Targeted cancer therapies can only be used in patients whose type of cancer can be identified, according to FDA rules. That leaves the 3% to 5% of cancer patients diagnosed with cancer of unknown primary (CUP) with few options and poor outcomes. Researchers at the Dana-Farber Cancer Institute developed an AI-based tool that uses tumor gene sequencing data to predict the primary source of a patient’s cancer, with hopes of improving diagnosis for this group of patients. The new tool is described in a study published in Nature Medicine.
“A core goal of the work was to identify CUP subtypes that had clinically meaningful differences in terms of survival and/or treatment response,” says Alexander Gusev, PhD, a Dana-Farber researcher and senior author of the paper.
Gusev and his colleagues not only used the tool, called OncoNPC, to identify subtypes, but also conducted a retrospective study of clinical data, showing that those patients who received therapies that aligned with the subtype predicted by the model had better outcomes than those who did not. “We saw this as an important gap in the prior studies, which have shown that cancers can be classified based on genomic sequencing alone but have generally not investigated whether these subtypes have an influence on patient prognoses,” Gusev adds.

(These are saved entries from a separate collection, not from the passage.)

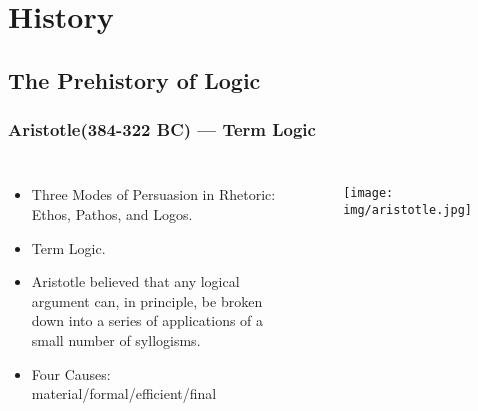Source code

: \documentclass[UTF8,11pt,colorlinks,compress,openany]{beamer}%
\begin{document}
\section{History}


\subsection{The Prehistory of Logic}

\begin{frame}\frametitle{Aristotle(384-322 BC) --- Term Logic}
	\begin{columns}
			\begin{itemize}
				\item Three Modes of Persuasion in Rhetoric: Ethos, Pathos, and Logos.
				\item Term Logic.
				\item Aristotle believed that any logical argument can, in principle, be broken down into a series of applications of a small number of syllogisms.
				\item Four Causes: material/formal/efficient/final
			\end{itemize}
			\begin{figure}
				\texttt{[image: img/aristotle.jpg]}
			\end{figure}
	\end{columns}
\end{frame}
\end{document}
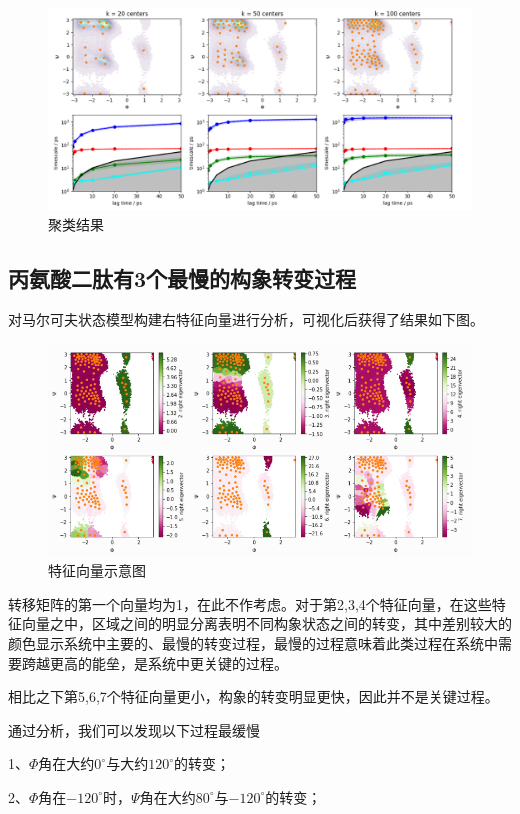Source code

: \documentclass[a4paper]{article}
\begin{document}
\begin{CJK}{UTF8}{gbsn}
\begin{sloppypar}
\begin{figure}[H]
\centering
\includegraphics[scale=0.55]{impied.png}
\caption{聚类结果}
\end{figure}


	\subsection{丙氨酸二肽有3个最慢的构象转变过程}
	
	对马尔可夫状态模型构建右特征向量进行分析，可视化后获得了结果如下图。
\begin{figure}[H]
\centering
\includegraphics[scale=0.68]{right.png}
\caption{特征向量示意图}
\end{figure}
	转移矩阵的第一个向量均为1，在此不作考虑。对于第2,3,4个特征向量，在这些特征向量之中，区域之间的明显分离表明不同构象状态之间的转变，其中差别较大的颜色显示系统中主要的、最慢的转变过程，最慢的过程意味着此类过程在系统中需要跨越更高的能垒，是系统中更关键的过程。

	相比之下第5,6,7个特征向量更小，构象的转变明显更快，因此并不是关键过程。
	
	通过分析，我们可以发现以下过程最缓慢

	1、$\Phi$角在大约$0^{\circ}$与大约$120^{\circ}$的转变；

	2、$\Phi$角在$-120^{\circ}$时，$\Psi$角在大约$80^{\circ}$与$-120^{\circ}$的转变；


\end{sloppypar}
\end{CJK}
\end{document}
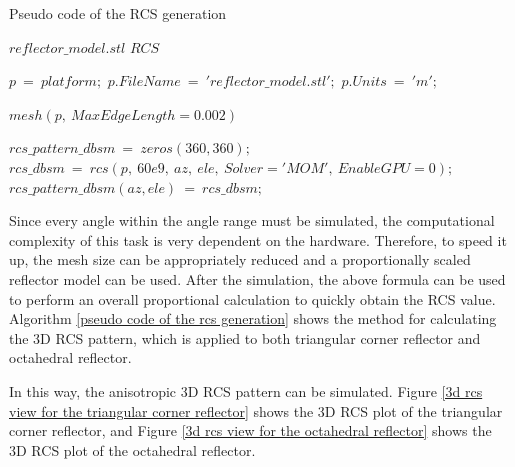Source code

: \documentclass[12pt,DIV14,BCOR12mm,a4paper,footinclude=false,headinclude,parskip=half-,twoside,openright,cleardoublepage=empty,toc=index,bibliography=totoc,listof=totoc]{scrreprt}
\numberwithin{equation}{chapter}
\begin{document}
\begin{algorithm}
    \caption{Pseudo code of the RCS generation}
    \label{pseudo code of the rcs generation}
    \renewcommand{\algorithmicrequire}{\textbf{Input:}}
    \renewcommand{\algorithmicensure}{\textbf{Output:}}
    
    \begin{algorithmic}[1]
        \REQUIRE $reflector\_model.stl$
        \ENSURE $RCS$

        \STATE $p\ =\ platform;$
        \STATE $p.FileName\ =\ 'reflector\_model.stl';$
        \STATE $p.Units\ =\ 'm';$
        
        \STATE $mesh(p,\ MaxEdgeLength=0.002)$
        
        \STATE $rcs\_pattern\_dbsm\ =\ zeros(360, 360);$
                \STATE $rcs\_dbsm\ =\ rcs(p,\ 60e9,\ az,\ ele,\ Solver='MOM',\ EnableGPU=0);$
                \STATE $rcs\_pattern\_dbsm(az, ele)\ =\ rcs\_dbsm;$
            \ENDFOR
        \ENDFOR
        
    \end{algorithmic}   
\end{algorithm}

Since every angle within the angle range must be simulated, the computational complexity of this task is very dependent on the hardware. Therefore, to speed it up, the mesh size can be appropriately reduced and a proportionally scaled reflector model can be used. After the simulation, the above formula can be used to perform an overall proportional calculation to quickly obtain the RCS value. Algorithm \ref{pseudo code of the rcs generation} shows the method for calculating the 3D RCS pattern, which is applied to both triangular corner reflector and octahedral reflector.

In this way, the anisotropic 3D RCS pattern can be simulated. Figure \ref{3d rcs view for the triangular corner reflector} shows the 3D RCS plot of the triangular corner reflector, and Figure \ref{3d rcs view for the octahedral reflector} shows the 3D RCS plot of the octahedral reflector.
\end{document}
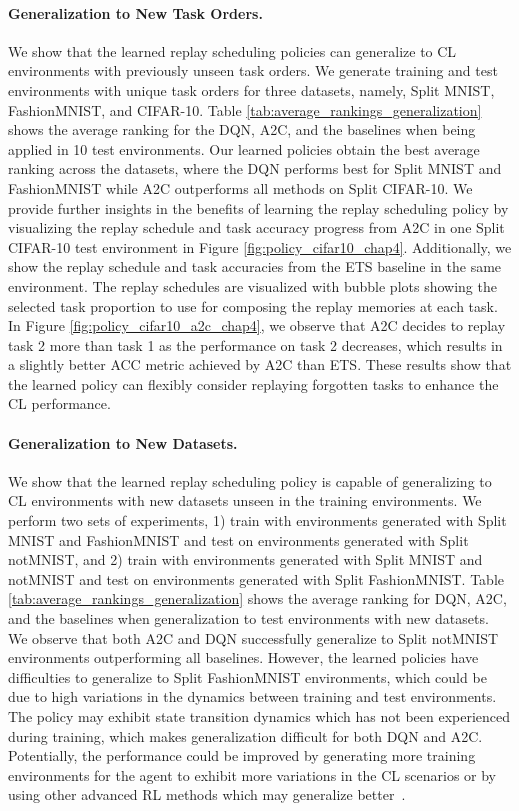 \paragraph{Generalization to New Task Orders.} 
We show that the learned replay scheduling policies can generalize to CL environments with previously unseen task orders. We generate training and test environments with unique task orders for three datasets, namely, Split MNIST, FashionMNIST, and CIFAR-10. Table \ref{tab:average_rankings_generalization} shows the average ranking for the DQN, A2C, and the baselines when being applied in 10 test environments. 
Our learned policies obtain the best average ranking across the datasets, where the DQN performs best for Split MNIST and FashionMNIST while A2C outperforms all methods on Split CIFAR-10. 
We provide further insights in the benefits of learning the replay scheduling policy by visualizing the replay schedule and task accuracy progress from A2C in one Split CIFAR-10 test environment in Figure \ref{fig:policy_cifar10_chap4}. Additionally, we show the replay schedule and task accuracies from the ETS baseline in the same environment. The replay schedules are visualized with bubble plots showing the selected task proportion to use for composing the replay memories at each task. In Figure \ref{fig:policy_cifar10_a2c_chap4}, we observe that A2C decides to replay task 2 more than task 1 as the performance on task 2 decreases, which results in a slightly better ACC metric achieved by A2C than ETS. These results show that the learned policy can flexibly consider replaying forgotten tasks to enhance the CL performance.


\vspace{-3mm}
\paragraph{Generalization to New Datasets.}
We show that the learned replay scheduling policy is capable of generalizing to CL environments with new datasets unseen in the training environments. We perform two sets of experiments, 1) train with environments generated with Split MNIST and FashionMNIST and test on environments generated with Split notMNIST, and 2) train with environments generated with Split MNIST and notMNIST and test on environments generated with Split FashionMNIST.
Table \ref{tab:average_rankings_generalization} shows the average ranking for DQN, A2C, and the baselines when generalization to test environments with new datasets. We observe that both A2C and DQN successfully generalize to Split notMNIST environments outperforming all baselines. However, the learned policies have difficulties to generalize to Split FashionMNIST environments, which could be due to high variations in the dynamics between training and test environments. 
The policy may exhibit state transition dynamics which has not been experienced during training, which makes generalization difficult for both DQN and A2C.
Potentially, the performance could be improved by generating more training environments for the agent to exhibit more variations in the CL scenarios or by using other advanced RL methods which may generalize better~\cite{igl2019generalization}.


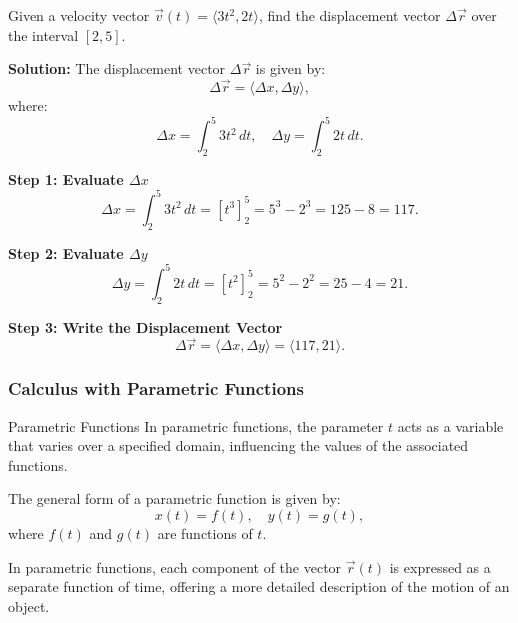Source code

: \documentclass[12pt]{article}
\theoremstyle{beautifulthm}
\begin{document}
\begin{tcolorbox}[colback=examplebg, colframe=red!75!black, title=\textbf{EXAMPLE 1: Finding the Displacement Vector}, fonttitle=\bfseries, sharp corners]
Given a velocity vector $\vec{v}(t) = \langle 3t^2, 2t \rangle$, find the displacement vector $\Delta \vec{r}$ over the interval $[2, 5]$.


\tcblower
\textbf{Solution:} 
The displacement vector $\Delta \vec{r}$ is given by:
\[
\Delta \vec{r} = \langle \Delta x, \Delta y \rangle,
\]
where:
\[
\Delta x = \int_2^5 3t^2 \, dt, \quad \Delta y = \int_2^5 2t \, dt.
\]

\noindent\textbf{Step 1: Evaluate $\Delta x$}
\[
\Delta x = \int_2^5 3t^2 \, dt = \left[t^3\right]_2^5 = 5^3 - 2^3 = 125 - 8 = 117.
\]

\noindent\textbf{Step 2: Evaluate $\Delta y$}
\[
\Delta y = \int_2^5 2t \, dt = \left[t^2\right]_2^5 = 5^2 - 2^2 = 25 - 4 = 21.
\]

\noindent\textbf{Step 3: Write the Displacement Vector}
\[
\Delta \vec{r} = \langle \Delta x, \Delta y \rangle = \langle 117, 21 \rangle.
\]
\end{tcolorbox}
\newpage
\subsubsection{Calculus with Parametric Functions}

\begin{Note}{Parametric Functions}{}
     In parametric functions, the parameter $t$ acts as a variable that varies over a specified domain, influencing the values of the associated functions. 

The general form of a parametric function is given by:
\[
x(t) = f(t), \quad y(t) = g(t),
\]
where $f(t)$ and $g(t)$ are functions of $t$.

\vspace{3mm}
In parametric functions, each component of the vector $\vec{r}(t)$ is expressed as a separate function of time, offering a more detailed description of the motion of an object. 
\end{Note}
\end{document}
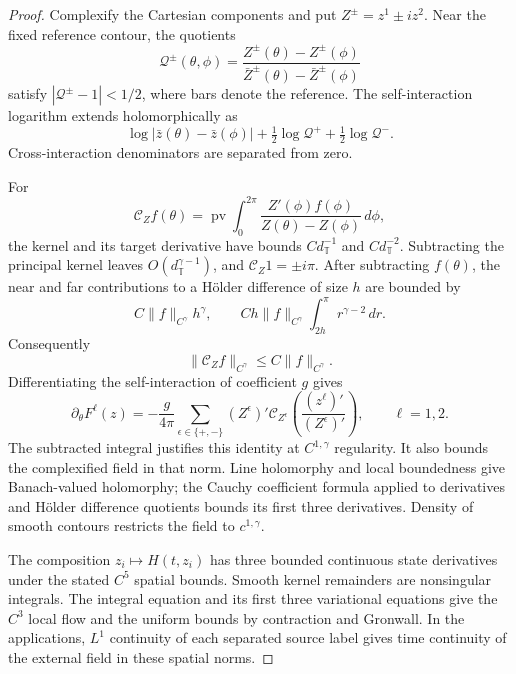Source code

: \documentclass[11pt]{amsart}
\theoremstyle{remark}
\numberwithin{equation}{section}
\newcommand{\T}{\mathbb T}
\begin{document}
\begin{proof}
Complexify the Cartesian components and put $Z^\pm=z^1\pm iz^2$.
Near the fixed reference contour, the quotients
\[
 \mathcal Q^\pm(\theta,\phi)=
 \frac{Z^\pm(\theta)-Z^\pm(\phi)}
      {\bar Z^\pm(\theta)-\bar Z^\pm(\phi)}
\]
satisfy $|\mathcal Q^\pm-1|<1/2$, where bars denote the reference.
The self-interaction logarithm extends holomorphically as
\[
 \log|\bar z(\theta)-\bar z(\phi)|
       +\tfrac12\log\mathcal Q^++\tfrac12\log\mathcal Q^-.
\]
Cross-interaction denominators are separated from zero.

For
\[
 \mathcal C_Zf(\theta)=\operatorname{pv}\int_0^{2\pi}
       \frac{Z'(\phi)f(\phi)}{Z(\theta)-Z(\phi)}\,d\phi,
\]
the kernel and its target derivative have bounds $Cd_\T^{-1}$
and $Cd_\T^{-2}$. Subtracting the principal kernel leaves
$O(d_\T^{\gamma-1})$, and $\mathcal C_Z1=\pm i\pi$.
After subtracting $f(\theta)$, the near and far contributions to
a H\"older difference of size $h$ are bounded by
\[
 C\|f\|_{C^\gamma}h^\gamma,
 \qquad Ch\|f\|_{C^\gamma}\int_{2h}^\pi r^{\gamma-2}\,dr.
\]
Consequently
\begin{equation}\label{pc:cauchyholder}
 \|\mathcal C_Zf\|_{C^\gamma}\le C\|f\|_{C^\gamma}.
\end{equation}
Differentiating the self-interaction of coefficient $g$ gives
\begin{equation}\label{pc:Fderivative}
 \partial_\theta F^\ell(z)
 =-\frac g{4\pi}\sum_{\epsilon\in\{+,-\}}
       (Z^\epsilon)'\mathcal C_{Z^\epsilon}
       \left(\frac{(z^\ell)'}{(Z^\epsilon)'}\right),\qquad\ell=1,2.
\end{equation}
The subtracted integral justifies this identity at $C^{1,\gamma}$
regularity. It also bounds the complexified field in that norm.
Line holomorphy and local boundedness give Banach-valued
holomorphy; the Cauchy coefficient formula applied to derivatives
and H\"older difference quotients bounds its first three derivatives.
Density of smooth contours restricts the field to $c^{1,\gamma}$.

The composition $z_i\mapsto H(t,z_i)$ has three bounded continuous
state derivatives under the stated $C^5$ spatial bounds. Smooth
kernel remainders are nonsingular integrals. The integral equation
and its first three variational equations give the $C^3$ local flow
and the uniform bounds by contraction and Gronwall. In the
applications, $L^1$ continuity of each separated source label gives
time continuity of the external field in these spatial norms.
\end{proof}
\end{document}
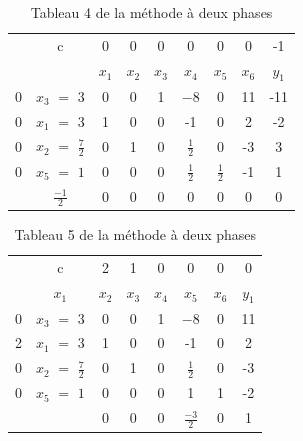 \begin{table}
\begin{tabular}{|c|c|c|c|c|c|c|c|c|}
	\hline
      & c & 0 & 0 & 0 & 0 & 0 & 0 & -1 \\ 
      \cline{2-9}
       &  & $x_{1}$ & $x_{2}$  & $x_{3}$  & $x_{4}$ & $x_{5}$ & $x_{6}$ & $y_{1}$ \\
       \hline
   0 & $x_{3}$  $=$ $3$ & 0 & 0 & 1 & $-8$ & $0$ & 11 & -11 \\
      \hline
	0 & $x_{1}$ $=$ 3 & 1 & 0 & 0 & -1 & 0 & 2 & -2 \\
	  \hline
	0 & $x_{2}$ $=$ $\frac{7}{2}$  & 0 & 1 & 0 & $\frac{1}{2}$ & 0 & -3 & 3\\
	  \hline
	0 & $x_{5}$ $=$ $1$  & 0 & 0 & 0 & $\frac{1}{2}$ & $\frac{1}{2}$ & -1 & 1\\
	  \hline
	 & $\frac{-1}{2}$ & 0 & 0 & 0 & 0 & 0 & 0 & 0\\
	  \hline
	\end{tabular}
\caption{Tableau 4 de la méthode à deux phases}
\end{table}
\begin{table}
\begin{tabular}{|c|c|c|c|c|c|c|c|}
	\hline
      & c & 2 & 1 & 0 & 0 & 0 & 0  \\ 
    \cline{2-9}
       & $x_{1}$ & $x_{2}$ & $x_{3}$  & $x_{4}$ & $x_{5}$ & $x_{6}$ & $y_{1}$ \\
       \hline
   0 & $x_{3}$  $=$ $3$ & 0 & 0 & 1 & $-8$ & $0$ & 11 \\
      \hline
	2 & $x_{1}$ $=$ 3 & 1 & 0 & 0 & -1 & 0 & 2  \\
	  \hline
	0 & $x_{2}$ $=$ $\frac{7}{2}$  & 0 & 1 & 0 & $\frac{1}{2}$ & 0 & -3 \\
	  \hline
	0 & $x_{5}$ $=$ $1$  & 0 & 0 & 0 & 1 & 1 & -2 \\
	  \hline
	 &  & 0 & 0 & 0 & $\frac{-3}{2}$ & 0 & 1 \\
	  \hline
	\end{tabular}
\caption {Tableau 5 de la méthode à deux phases}
\end{table}

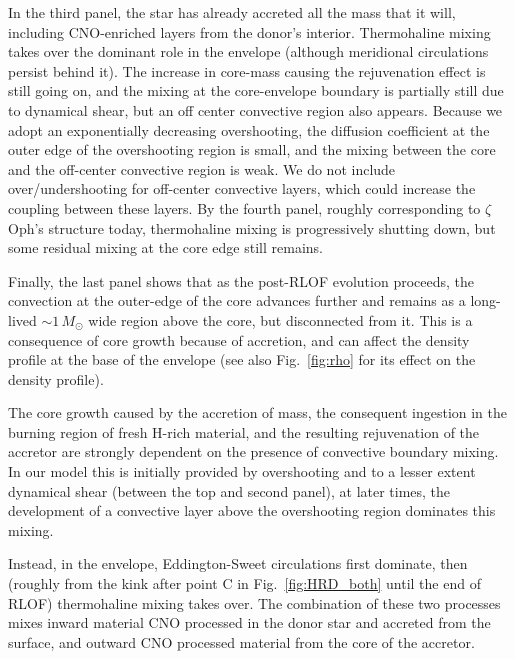 \documentclass[twocolumn,twocolappendix,trackchanges]{aastex63}
\DeclareRobustCommand{\Figref}[1]{Fig.~\ref{#1}}
\newcommand{\zoph}{$\zeta$ Oph}
\begin{document}
In the third panel, the star has already accreted all the mass that it will, including CNO-enriched layers from the donor's interior. Thermohaline mixing takes over the dominant role in the envelope (although meridional circulations persist behind it). The increase in core-mass causing the rejuvenation effect is still going on, and the mixing at the core-envelope boundary is partially still due to dynamical shear, but an off center convective region also appears. Because we adopt an exponentially decreasing overshooting, the diffusion coefficient at the outer edge of the overshooting region is small, and the mixing between the core and the off-center convective region is weak. We do not include over/undershooting for off-center convective layers, which could increase the coupling between these layers. By the fourth panel, roughly corresponding to \zoph's structure today, thermohaline mixing is progressively shutting down, but some residual mixing at the core edge still remains.



Finally, the last panel shows that as the post-RLOF evolution
proceeds, the convection at the outer-edge of the core advances
further and remains as a long-lived
$\sim$$1\,M_\odot$ wide region above the core, but disconnected from it. This is a consequence of core growth because of accretion, and can affect the density profile at the base of the envelope (see
also \Figref{fig:rho} for its effect on the density profile).

The core growth caused by the accretion of mass, the
consequent ingestion in the burning region of fresh H-rich material, and the
resulting rejuvenation of the accretor are strongly dependent on the presence of
convective boundary mixing. In our model this is initially provided by
overshooting and to a lesser extent dynamical shear (between the top
and second panel), at later times, the development of a convective
layer above the overshooting region dominates this mixing.

Instead, in the envelope, Eddington-Sweet circulations first dominate,
then (roughly from the kink after point C in \Figref{fig:HRD_both}
until the end of RLOF) thermohaline mixing takes over. The combination
of these two processes mixes inward material CNO processed in the
donor star and accreted from the surface, and outward CNO processed
material from the core of the accretor.
\end{document}
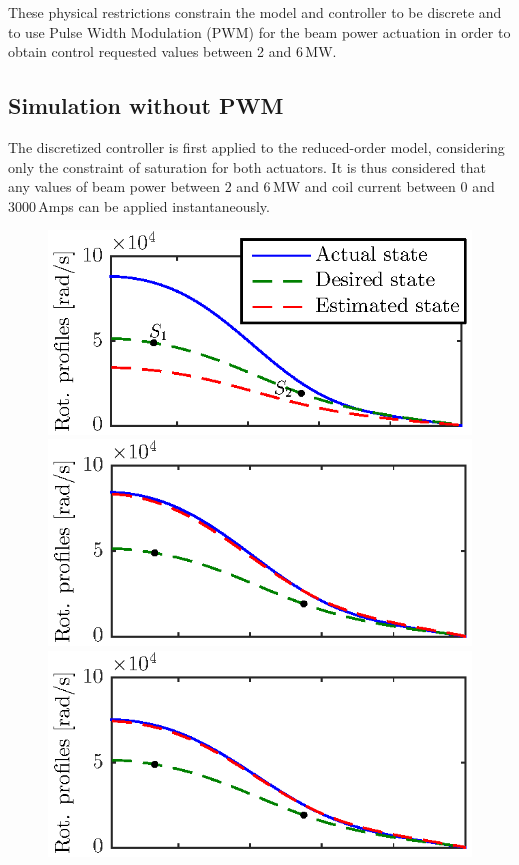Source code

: \documentclass[12pt,lot, lof]{puthesis}
\begin{document}
These physical restrictions constrain the model and controller to be discrete and to use Pulse Width Modulation (PWM) for the beam power actuation in order to obtain control requested values between 2 and 6\,MW.


\subsection{Simulation without PWM}
\label{noPWM}

The discretized controller is first applied to the reduced-order model, considering only the constraint of saturation for both actuators. It is thus considered that any values of beam power between $2$ and $6$\,MW and coil current between $0$ and $3000$\,Amps can be applied instantaneously.   

\begin{figure}
	\centering
	\includegraphics[width=0.65 \linewidth]{fig13a} \\[-0.3em]
	\includegraphics[width=0.65 \linewidth]{fig13b} \\[-0.3em]
	\includegraphics[width=0.65 \linewidth]{fig13c} \\[-0.3em]

\end{figure}
\end{document}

In addition, the team found that the OncoNPC predictions would enable approximately 2.2 times as many CUP patients to be matched to approved targeted medicines. “This could open the door to more precision treatment for these patients,” Gusev said.
OncoNPC is short for Oncology NGS-based Primary cancer type Classifier. The research team trained and validated the classifier using the medical records of 36,445 patients with known primary tumors from three major cancer centers. The records contained tumor genetic sequencing data and clinical information for each patient. OncoNPC accurately predicted the origin of about 80% of tumors with known types, including metastatic tumors, using a subset of cases that had not been used as training data. The model made high confidence predictions in 65% of the tumors, meaning it assessed its prediction as having a high probability of being correct. Those predictions were 95% accurate.
They then applied OncoNPC to a separate database of 971 CUP tumors from patients seen at Dana-Farber, where a team of experts had already made a substantial effort to identify the primary source of the tumor. OncoNPC was able to predict the tumor’s origin with high confidence for 400 out of 971 (41.2%) of the cases.
Gusev explained the vision for OncoNPC is for it to be used in conjunction with the conventional pathology workflow for CUP, not as a replacement. “There is a lot of molecular information and clinical intuition that goes into these workups which is not captured in the somatic data. However, we believe the somatic data also offers the potential for additional refinement when the workup is not enough,” he says.
Like many genetic studies, the data used is likely non-representative of the true population of cancer patients, both in terms of being overrepresented for more advanced disease (as these are the patients who get sequencing) and in terms of being underrepresented for patients from minority populations or those with limited healthcare access. “This is a critical challenge to generalizability and, in follow-up work, we are developing new algorithms that will train specifically to ensure consistent accuracy across any subpopulation,” Gusev notes.
Future work also includes incorporating additional data into OncoNPC made possible by recent breakthroughs in large-language modeling. “We hypothesize that by integrating unstructured data like pathology images and clinical notes, the AI can achieve a more holistic understanding of tumors,” Gusev says.